**The problem**
All lines holding the word "case" should be located in the records and copied.

=== Begin Enclosure ===

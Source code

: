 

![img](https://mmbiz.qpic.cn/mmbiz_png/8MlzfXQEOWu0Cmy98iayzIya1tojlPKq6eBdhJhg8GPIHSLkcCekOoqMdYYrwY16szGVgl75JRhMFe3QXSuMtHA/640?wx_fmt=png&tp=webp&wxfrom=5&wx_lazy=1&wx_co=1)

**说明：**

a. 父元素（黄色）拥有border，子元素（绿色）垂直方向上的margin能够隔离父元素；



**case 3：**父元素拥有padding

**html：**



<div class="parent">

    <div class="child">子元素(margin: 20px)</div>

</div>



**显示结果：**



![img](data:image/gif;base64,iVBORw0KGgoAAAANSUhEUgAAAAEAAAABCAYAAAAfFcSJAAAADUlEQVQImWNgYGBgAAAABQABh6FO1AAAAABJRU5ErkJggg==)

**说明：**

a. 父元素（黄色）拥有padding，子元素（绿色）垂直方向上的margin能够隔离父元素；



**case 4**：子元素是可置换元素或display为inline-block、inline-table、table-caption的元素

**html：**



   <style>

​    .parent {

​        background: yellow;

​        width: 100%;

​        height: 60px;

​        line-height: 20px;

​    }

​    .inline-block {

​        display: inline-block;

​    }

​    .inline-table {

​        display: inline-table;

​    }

=== End Enclosure ===

**Answer to this task**
**case 3：**父元素拥有padding
**case 4**：子元素是可置换元素或display为inline-block、inline-table、table-caption的元素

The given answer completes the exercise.